» THE TASK
It would help if you retyped the data exactly, leaving out the pictures.

» DATA TO PROCESS

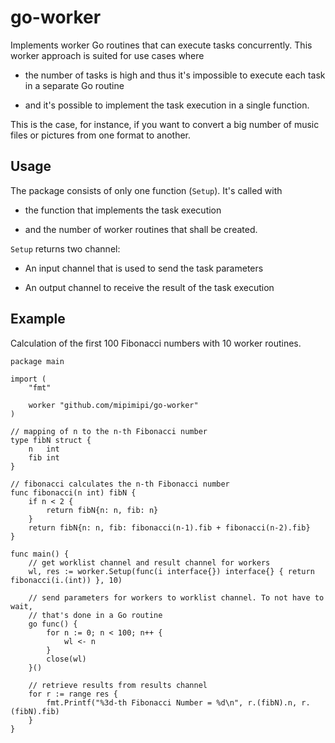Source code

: # go-worker

Implements worker Go routines that can execute tasks concurrently. This worker approach is suited for use cases where

* the number of tasks is high and thus it's impossible to execute each task in a separate Go routine

* and it's possible to implement the task execution in a single function.

This is the case, for instance, if you want to convert a big number of music files or pictures from one format to another.

## Usage

The package consists of only one function (`Setup`). It's called with

* the function that implements the task execution

* and the number of worker routines that shall be created.

`Setup` returns two channel:

* An input channel that is used to send the task parameters

* An output channel to receive the result of the task execution

## Example

Calculation of the first 100 Fibonacci numbers with 10 worker routines.

    package main

    import (
        "fmt"

        worker "github.com/mipimipi/go-worker"
    )

    // mapping of n to the n-th Fibonacci number
    type fibN struct {
        n   int
        fib int
    }

    // fibonacci calculates the n-th Fibonacci number
    func fibonacci(n int) fibN {
        if n < 2 {
            return fibN{n: n, fib: n}
        }
        return fibN{n: n, fib: fibonacci(n-1).fib + fibonacci(n-2).fib}
    }

    func main() {
        // get worklist channel and result channel for workers
        wl, res := worker.Setup(func(i interface{}) interface{} { return fibonacci(i.(int)) }, 10)

        // send parameters for workers to worklist channel. To not have to wait,
        // that's done in a Go routine
        go func() {
            for n := 0; n < 100; n++ {
                wl <- n
            }
            close(wl)
        }()

        // retrieve results from results channel
        for r := range res {
            fmt.Printf("%3d-th Fibonacci Number = %d\n", r.(fibN).n, r.(fibN).fib)
        }
    }
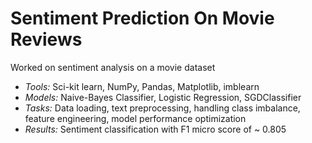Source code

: # Sentiment Prediction On Movie Reviews
Worked on sentiment analysis on a movie dataset

- *Tools:* Sci-kit learn, NumPy, Pandas, Matplotlib, imblearn
- *Models:* Naive-Bayes Classifier, Logistic Regression, SGDClassifier
- *Tasks:* Data loading, text preprocessing, handling class imbalance, feature engineering, model performance optimization
- *Results:* Sentiment classification with F1 micro score of ~ 0.805

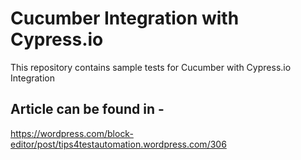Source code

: # Cucumber Integration with Cypress.io 

This repository contains sample tests for Cucumber with Cypress.io Integration

## Article can be found in - 

https://wordpress.com/block-editor/post/tips4testautomation.wordpress.com/306
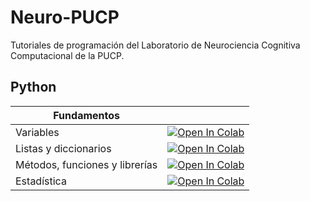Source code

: # Neuro-PUCP
Tutoriales de programación del Laboratorio de Neurociencia Cognitiva Computacional de la PUCP.


## Python

| Fundamentos  |  |
| - | --- | 
| Variables | [![Open In Colab](https://colab.research.google.com/assets/colab-badge.svg)](https://colab.research.google.com/github/neuropucp/Coding-Tutorials/blob/master/Python/Variables.ipynb)|
| Listas y diccionarios | [![Open In Colab](https://colab.research.google.com/assets/colab-badge.svg)](https://colab.research.google.com/github/neuropucp/Coding-Tutorials/blob/master/Python/ListasYDiccionarios.ipynb)|
| Métodos, funciones y librerías | [![Open In Colab](https://colab.research.google.com/assets/colab-badge.svg)](https://colab.research.google.com/github/neuropucp/Coding-Tutorials/blob/master/Python/MetodosFuncionesYLibrerias.ipynb)|
| Estadística | [![Open In Colab](https://colab.research.google.com/assets/colab-badge.svg)](https://colab.research.google.com/github/neuropucp/Coding-Tutorials/blob/master/Python/Estadistica.ipynb)|


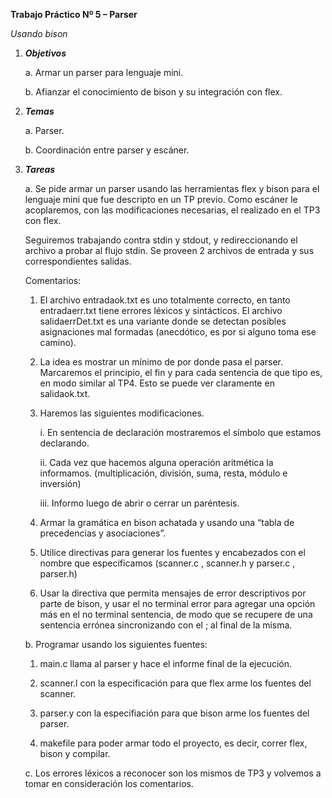 **Trabajo Práctico Nº 5 – Parser**

*Usando bison*

1. *__Objetivos__*

    a. Armar un parser para lenguaje mini.

    b. Afianzar el conocimiento de bison y su integración con flex.

2. *__Temas__*

    a. Parser.
 
    b. Coordinación entre parser y escáner.
 
3. *__Tareas__*
 
    a. Se pide armar un parser usando las herramientas flex y bison para el lenguaje mini que fue descripto en un TP previo. Como escáner le acoplaremos, con las modificaciones necesarias, el realizado en el TP3 con flex.

    Seguiremos trabajando contra stdin y stdout, y redireccionando el archivo a probar al flujo stdin. Se proveen 2 archivos de entrada y sus correspondientes salidas.

    Comentarios: 

    1. El archivo entradaok.txt es uno totalmente correcto, en tanto entradaerr.txt 
    tiene errores léxicos y sintácticos. El archivo salidaerrDet.txt es una variante 
    donde se detectan posibles asignaciones mal formadas (anecdótico, es por si alguno 
    toma ese camino).

    2. La idea es mostrar un mínimo de por donde pasa el parser. Marcaremos el principio, el 
    fin y para cada sentencia de que tipo es, en modo similar al TP4. Esto se puede ver 
    claramente en salidaok.txt.

    3. Haremos las siguientes modificaciones.
 
        i. En sentencia de declaración mostraremos el símbolo que estamos declarando.
 
        ii. Cada vez que hacemos alguna operación aritmética la informamos. (multiplicación, división, suma, resta, módulo e inversión)
 
        iii. Informo luego de abrir o cerrar un paréntesis.
 
    4. Armar la gramática en bison achatada y usando una “tabla de precedencias y asociaciones”.

    5. Utilice directivas para generar los fuentes y encabezados con el nombre que 
    especificamos (scanner.c , scanner.h y parser.c , parser.h)

    6. Usar la directiva que permita mensajes de error descriptivos por parte de bison, y usar el no terminal error para agregar una opción más en el no terminal sentencia, de modo que se recupere de una sentencia errónea sincronizando con el ; al final de la misma.

    b. Programar usando los siguientes fuentes:

    1. main.c llama al parser y hace el informe final de la ejecución.
 
    2. scanner.l con la especificación para que flex arme los fuentes del scanner.
 
    3. parser.y con la especifiación para que bison arme los fuentes del parser.

    4. makefile para poder armar todo el proyecto, es decir, correr flex, bison y compilar.
 
    c. Los errores léxicos a reconocer son los mismos de TP3 y volvemos a tomar en  consideración los comentarios.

» RESPONSE BELOW
Source code

: # go-worker

Implements worker Go routines that can execute tasks concurrently. This worker approach is suited for use cases where

* the number of tasks is high and thus it's impossible to execute each task in a separate Go routine

* and it's possible to implement the task execution in a single function.

This is the case, for instance, if you want to convert a big number of music files or pictures from one format to another.

## Usage

The package consists of only one function (`Setup`). It's called with

* the function that implements the task execution

* and the number of worker routines that shall be created.

`Setup` returns two channel:

* An input channel that is used to send the task parameters

* An output channel to receive the result of the task execution

## Example

Calculation of the first 100 Fibonacci numbers with 10 worker routines.

    package main

    import (
        "fmt"

        worker "github.com/mipimipi/go-worker"
    )

    // mapping of n to the n-th Fibonacci number
    type fibN struct {
        n   int
        fib int
    }

    // fibonacci calculates the n-th Fibonacci number
    func fibonacci(n int) fibN {
        if n < 2 {
            return fibN{n: n, fib: n}
        }
        return fibN{n: n, fib: fibonacci(n-1).fib + fibonacci(n-2).fib}
    }

    func main() {
        // get worklist channel and result channel for workers
        wl, res := worker.Setup(func(i interface{}) interface{} { return fibonacci(i.(int)) }, 10)

        // send parameters for workers to worklist channel. To not have to wait,
        // that's done in a Go routine
        go func() {
            for n := 0; n < 100; n++ {
                wl <- n
            }
            close(wl)
        }()

        // retrieve results from results channel
        for r := range res {
            fmt.Printf("%3d-th Fibonacci Number = %d\n", r.(fibN).n, r.(fibN).fib)
        }
    }
Source code

: # Sentiment Prediction On Movie Reviews
Worked on sentiment analysis on a movie dataset

- *Tools:* Sci-kit learn, NumPy, Pandas, Matplotlib, imblearn
- *Models:* Naive-Bayes Classifier, Logistic Regression, SGDClassifier
- *Tasks:* Data loading, text preprocessing, handling class imbalance, feature engineering, model performance optimization
- *Results:* Sentiment classification with F1 micro score of ~ 0.805

Source code

: # Cucumber Integration with Cypress.io 

This repository contains sample tests for Cucumber with Cypress.io Integration

## Article can be found in - 

https://wordpress.com/block-editor/post/tips4testautomation.wordpress.com/306
Source code

: # Neuro-PUCP
Tutoriales de programación del Laboratorio de Neurociencia Cognitiva Computacional de la PUCP.


## Python

| Fundamentos  |  |
| - | --- | 
| Variables | [![Open In Colab](https://colab.research.google.com/assets/colab-badge.svg)](https://colab.research.google.com/github/neuropucp/Coding-Tutorials/blob/master/Python/Variables.ipynb)|
| Listas y diccionarios | [![Open In Colab](https://colab.research.google.com/assets/colab-badge.svg)](https://colab.research.google.com/github/neuropucp/Coding-Tutorials/blob/master/Python/ListasYDiccionarios.ipynb)|
| Métodos, funciones y librerías | [![Open In Colab](https://colab.research.google.com/assets/colab-badge.svg)](https://colab.research.google.com/github/neuropucp/Coding-Tutorials/blob/master/Python/MetodosFuncionesYLibrerias.ipynb)|
| Estadística | [![Open In Colab](https://colab.research.google.com/assets/colab-badge.svg)](https://colab.research.google.com/github/neuropucp/Coding-Tutorials/blob/master/Python/Estadistica.ipynb)|


 **Trabajo Práctico Nº 5 – Parser**

*Usando bison*

1. *__Objetivos__*

    a. Armar un parser para lenguaje mini.

    b. Afianzar el conocimiento de bison y su integración con flex.

2. *__Temas__*

    a. Parser.
 
    b. Coordinación entre parser y escáner.
 
3. *__Tareas__*
 
    a. Se pide armar un parser usando las herramientas flex y bison para el lenguaje mini que fue descripto en un TP previo. Como escáner le acoplaremos, con las modificaciones necesarias, el realizado en el TP3 con flex.

    Seguiremos trabajando contra stdin y stdout, y redireccionando el archivo a probar al flujo stdin. Se proveen 2 archivos de entrada y sus correspondientes salidas.

    Comentarios: 

    1. El archivo entradaok.txt es uno totalmente correcto, en tanto entradaerr.txt 
    tiene errores léxicos y sintácticos. El archivo salidaerrDet.txt es una variante 
    donde se detectan posibles asignaciones mal formadas (anecdótico, es por si alguno 
    toma ese camino).

    2. La idea es mostrar un mínimo de por donde pasa el parser. Marcaremos el principio, el 
    fin y para cada sentencia de que tipo es, en modo similar al TP4. Esto se puede ver 
    claramente en salidaok.txt.

    3. Haremos las siguientes modificaciones.
 
        i. En sentencia de declaración mostraremos el símbolo que estamos declarando.
 
        ii. Cada vez que hacemos alguna operación aritmética la informamos. (multiplicación, división, suma, resta, módulo e inversión)
 
        iii. Informo luego de abrir o cerrar un paréntesis.
 
    4. Armar la gramática en bison achatada y usando una “tabla de precedencias y asociaciones”.

    5. Utilice directivas para generar los fuentes y encabezados con el nombre que 
    especificamos (scanner.c , scanner.h y parser.c , parser.h)

    6. Usar la directiva que permita mensajes de error descriptivos por parte de bison, y usar el no terminal error para agregar una opción más en el no terminal sentencia, de modo que se recupere de una sentencia errónea sincronizando con el ; al final de la misma.

    b. Programar usando los siguientes fuentes:

    1. main.c llama al parser y hace el informe final de la ejecución.
 
    2. scanner.l con la especificación para que flex arme los fuentes del scanner.
 
    3. parser.y con la especifiación para que bison arme los fuentes del parser.

    4. makefile para poder armar todo el proyecto, es decir, correr flex, bison y compilar.
 
    c. Los errores léxicos a reconocer son los mismos de TP3 y volvemos a tomar en  consideración los comentarios.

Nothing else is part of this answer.